▶ What the task requires: Needed from the entries below: every line that holds the word "Team".

▶ Dataset entries:

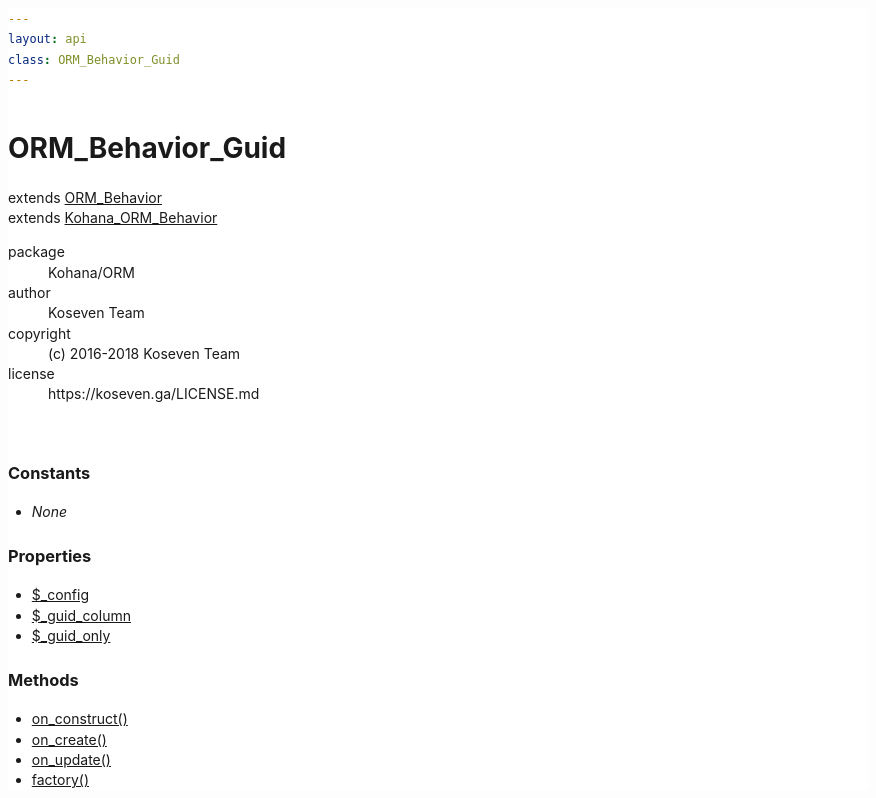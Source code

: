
 ```yaml
---
layout: api
class: ORM_Behavior_Guid
---
```

<h1>ORM_Behavior_Guid</h1>
extends <a href='/documentation/api/ORM_Behavior'>ORM_Behavior</a>
<br />
extends <a href='/documentation/api/Kohana_ORM_Behavior'>Kohana_ORM_Behavior</a>
<br />
<p>
<i>
</i>
</p>
<dl class='tags'>
<dt>package</dt>
<dd>Kohana/ORM</dd>
<dt>author</dt>
<dd>Koseven Team</dd>
<dt>copyright</dt>
<dd>(c) 2016-2018 Koseven Team</dd>
<dt>license</dt>
<dd>https://koseven.ga/LICENSE.md</dd>
</dl>
<br />
<div class='toc row d-none d-sm-flex d-md-flex d-lg-flex d-xl-flex'>
<div class='constants col-4'>
<h3>Constants</h3>
<ul>
<li>
<em>None</em>
</li>
</ul>
</div>
<div class='properties col-4'>
<h3>Properties</h3>
<ul>
<li>
<a href="#property-_config">$_config</a>
</li>
<li>
<a href="#property-_guid_column">$_guid_column</a>
</li>
<li>
<a href="#property-_guid_only">$_guid_only</a>
</li>
</ul>
</div>
<div class='methods col-4'>
<h3>Methods</h3>
<ul>
<li>
<a href="#on_construct">on_construct()</a>
</li>
<li>
<a href="#on_create">on_create()</a>
</li>
<li>
<a href="#on_update">on_update()</a>
</li>
<li>
<a href="#factory">factory()</a>
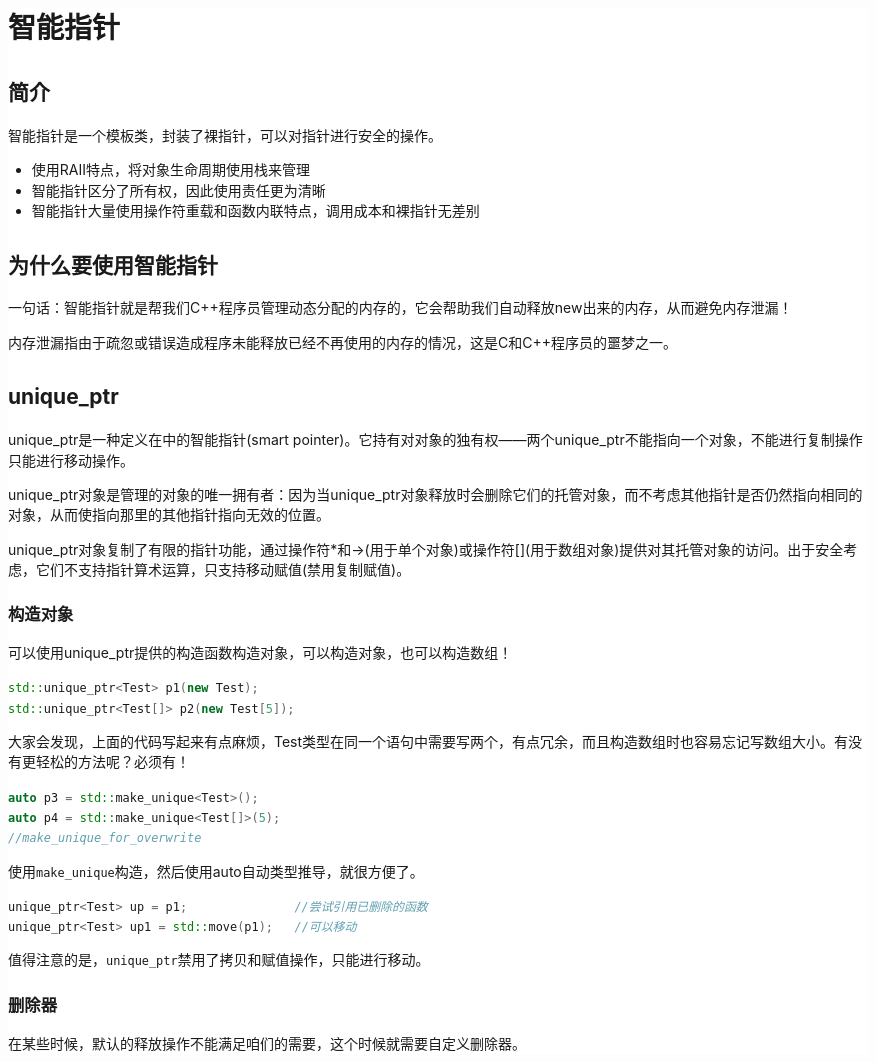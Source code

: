 
# 智能指针

## 简介

智能指针是一个模板类，封装了裸指针，可以对指针进行安全的操作。

+ 使用RAII特点，将对象生命周期使用栈来管理
+ 智能指针区分了所有权，因此使用责任更为清晰
+ 智能指针大量使用操作符重载和函数内联特点，调用成本和裸指针无差别

## 为什么要使用智能指针

一句话：智能指针就是帮我们C++程序员管理动态分配的内存的，它会帮助我们自动释放new出来的内存，从而避免内存泄漏！

内存泄漏指由于疏忽或错误造成程序未能释放已经不再使用的内存的情况，这是C和C++程序员的噩梦之一。

## unique_ptr

unique_ptr是一种定义在<memory>中的智能指针(smart pointer)。它持有对对象的独有权——两个unique_ptr不能指向一个对象，不能进行复制操作只能进行移动操作。

unique_ptr对象是管理的对象的唯一拥有者：因为当unique_ptr对象释放时会删除它们的托管对象，而不考虑其他指针是否仍然指向相同的对象，从而使指向那里的其他指针指向无效的位置。

unique_ptr对象复制了有限的指针功能，通过操作符*和->(用于单个对象)或操作符\[](用于数组对象)提供对其托管对象的访问。出于安全考虑，它们不支持指针算术运算，只支持移动赋值(禁用复制赋值)。

### 构造对象

可以使用unique_ptr提供的构造函数构造对象，可以构造对象，也可以构造数组！

```cpp
std::unique_ptr<Test> p1(new Test);
std::unique_ptr<Test[]> p2(new Test[5]);
```

大家会发现，上面的代码写起来有点麻烦，Test类型在同一个语句中需要写两个，有点冗余，而且构造数组时也容易忘记写数组大小。有没有更轻松的方法呢？必须有！

```cpp
auto p3 = std::make_unique<Test>();
auto p4 = std::make_unique<Test[]>(5);
//make_unique_for_overwrite
```

使用`make_unique`构造，然后使用auto自动类型推导，就很方便了。

```cpp
unique_ptr<Test> up = p1;				//尝试引用已删除的函数
unique_ptr<Test> up1 = std::move(p1);	//可以移动
```

值得注意的是，`unique_ptr`禁用了拷贝和赋值操作，只能进行移动。

### 删除器

在某些时候，默认的释放操作不能满足咱们的需要，这个时候就需要自定义删除器。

▶ Task result:
<dd>Koseven Team</dd>
<dd>(c) 2016-2018 Koseven Team</dd>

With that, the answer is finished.